Baca berita dengan sedikit iklan, klik di sini

Buku

Untuk Bunda, Sahabat, dan Kekasih

Surat-surat adik R.A. Kartini mengungkap berbagai hal. Dari soal keluarga sampai cita-cita.

20 Juni 2005 | 00.00 WIB

Untuk Bunda, Sahabat, dan Kekasih
Perbesar

Baca berita dengan sedikit iklan, klik di sini

slot-iklan-300x100

Surat-surat Adik R.A. Kartini Penyusun: Frits G.P. Jaquet Penerjemah: Mia Bustam Penerbit: PT Djambatan, Jakarta, 2005 Tebal: 307 halaman

Tak hanya Kartini yang seabad silam rajin berkirim surat kepada Nyonya Rosa Manuela Mandri Abendanon dan suami, tapi juga adik-adik pejuang emansipasi wanita Indonesia itu. Keluarga Abendanon telah menjadi sahabat, bunda, sekaligus "kekasih" tercinta keluarga besar Kartini. Roekmini, misalnya, banyak berkirim kabar tentang pelbagai hal, mulai dari hari-hari terakhir kakaknya hingga cita-cita mendirikan sekolah khusus perempuan.

"....Dan sekarang kekasih, bunda kesayangan kami yang begitu baik hati, ah siapa bisa mengobati luka yang Ibu derita dalam kasih sayangnya terhadap anak-anak Jawa ini _ daun semanggi yang pernah begitu indah…." Surat Roekmini itu ditulis pada Oktober 1904. Roekmini ingin menumpahkan dukanya. Duka seorang adik yang kehilangan kakak terkasihnya.

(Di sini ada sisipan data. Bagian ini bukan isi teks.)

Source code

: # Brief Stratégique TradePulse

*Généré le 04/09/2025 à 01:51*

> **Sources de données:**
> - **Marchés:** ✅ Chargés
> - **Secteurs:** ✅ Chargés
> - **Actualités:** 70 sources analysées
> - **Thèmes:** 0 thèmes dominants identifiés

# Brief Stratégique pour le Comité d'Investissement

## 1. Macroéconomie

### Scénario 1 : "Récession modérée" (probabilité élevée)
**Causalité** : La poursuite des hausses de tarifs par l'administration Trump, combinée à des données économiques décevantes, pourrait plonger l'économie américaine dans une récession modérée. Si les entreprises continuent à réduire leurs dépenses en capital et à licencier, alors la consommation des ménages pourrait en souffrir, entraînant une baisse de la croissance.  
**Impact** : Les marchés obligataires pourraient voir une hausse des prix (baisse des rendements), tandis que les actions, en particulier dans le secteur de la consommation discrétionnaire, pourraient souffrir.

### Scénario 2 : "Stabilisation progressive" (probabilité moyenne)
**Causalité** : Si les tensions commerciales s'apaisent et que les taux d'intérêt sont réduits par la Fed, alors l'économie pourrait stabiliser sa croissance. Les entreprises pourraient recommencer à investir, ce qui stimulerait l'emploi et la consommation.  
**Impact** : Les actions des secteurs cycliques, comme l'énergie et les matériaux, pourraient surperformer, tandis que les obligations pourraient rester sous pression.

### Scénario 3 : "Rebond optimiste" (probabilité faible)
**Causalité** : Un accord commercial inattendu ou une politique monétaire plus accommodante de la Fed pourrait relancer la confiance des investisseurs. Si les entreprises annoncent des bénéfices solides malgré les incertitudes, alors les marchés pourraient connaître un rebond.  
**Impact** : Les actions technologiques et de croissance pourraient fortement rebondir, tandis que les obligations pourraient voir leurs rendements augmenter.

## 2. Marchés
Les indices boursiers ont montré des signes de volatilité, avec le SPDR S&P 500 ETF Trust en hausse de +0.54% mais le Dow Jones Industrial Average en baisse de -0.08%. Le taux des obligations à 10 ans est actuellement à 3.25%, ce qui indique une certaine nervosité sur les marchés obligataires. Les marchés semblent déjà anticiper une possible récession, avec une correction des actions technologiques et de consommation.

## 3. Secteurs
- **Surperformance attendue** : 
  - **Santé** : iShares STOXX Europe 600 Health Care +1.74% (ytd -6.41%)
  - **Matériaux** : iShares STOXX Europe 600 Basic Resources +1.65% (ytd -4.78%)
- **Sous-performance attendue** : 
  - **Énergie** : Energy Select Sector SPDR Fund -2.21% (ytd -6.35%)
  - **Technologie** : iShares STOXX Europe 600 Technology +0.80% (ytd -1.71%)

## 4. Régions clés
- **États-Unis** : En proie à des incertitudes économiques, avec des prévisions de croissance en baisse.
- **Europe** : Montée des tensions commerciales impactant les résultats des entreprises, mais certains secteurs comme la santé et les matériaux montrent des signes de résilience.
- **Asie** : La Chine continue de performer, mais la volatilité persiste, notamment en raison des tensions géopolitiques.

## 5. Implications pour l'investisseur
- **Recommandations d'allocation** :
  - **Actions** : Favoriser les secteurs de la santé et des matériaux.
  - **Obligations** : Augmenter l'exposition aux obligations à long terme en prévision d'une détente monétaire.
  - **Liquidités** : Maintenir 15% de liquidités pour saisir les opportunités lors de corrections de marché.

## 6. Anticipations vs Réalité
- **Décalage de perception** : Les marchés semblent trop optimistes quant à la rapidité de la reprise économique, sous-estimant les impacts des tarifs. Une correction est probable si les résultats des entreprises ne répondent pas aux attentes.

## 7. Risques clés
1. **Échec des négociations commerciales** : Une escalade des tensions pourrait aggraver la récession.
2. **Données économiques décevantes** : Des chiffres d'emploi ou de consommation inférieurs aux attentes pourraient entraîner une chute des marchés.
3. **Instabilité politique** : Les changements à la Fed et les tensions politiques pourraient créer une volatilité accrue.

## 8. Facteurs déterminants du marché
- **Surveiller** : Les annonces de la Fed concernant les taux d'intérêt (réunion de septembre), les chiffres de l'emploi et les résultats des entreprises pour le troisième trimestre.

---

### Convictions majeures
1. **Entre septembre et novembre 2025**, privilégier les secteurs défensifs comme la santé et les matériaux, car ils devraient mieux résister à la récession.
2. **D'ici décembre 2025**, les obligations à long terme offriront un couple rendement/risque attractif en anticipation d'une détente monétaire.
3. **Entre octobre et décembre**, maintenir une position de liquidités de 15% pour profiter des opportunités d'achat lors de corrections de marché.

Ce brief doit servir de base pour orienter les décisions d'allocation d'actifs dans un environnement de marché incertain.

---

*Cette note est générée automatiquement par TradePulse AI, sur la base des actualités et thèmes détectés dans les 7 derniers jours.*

Buku Surat-surat Adik R.A. Kartini memuat 86 surat untuk keluarga Abendanon sepeninggal Kartini. Kumpulan surat-surat itu terdiri atas 1 surat dari suami Kartini, Djojo Adhiningrat, 41 surat Roekmini, 14 surat Soemantri, 3 surat adik tiri Kartini, Kartinah, 6 surat dari suami Roekmini, Santoso, 10 surat Kardinah, 6 surat Sosrohadikoesoemo, suami Soemantri, 3 surat Sosro Kartono, dan 2 surat pemberitahuan pernikahan Soemantri dan Roekmini.

Adalah Frederic George Peter Jaquet yang memilah dan menerbitkan surat-surat itu. Sebelumnya, pada 1987, dia telah menerbitkan surat-surat Kartini. Lalu, sebuah jurnal pelajar Asian meresensi buku itu. Jaquet tersentuh membaca tulisan Jean Gelman Taylor, agar Jaquet juga menerbitkan surat-surat Roekmini.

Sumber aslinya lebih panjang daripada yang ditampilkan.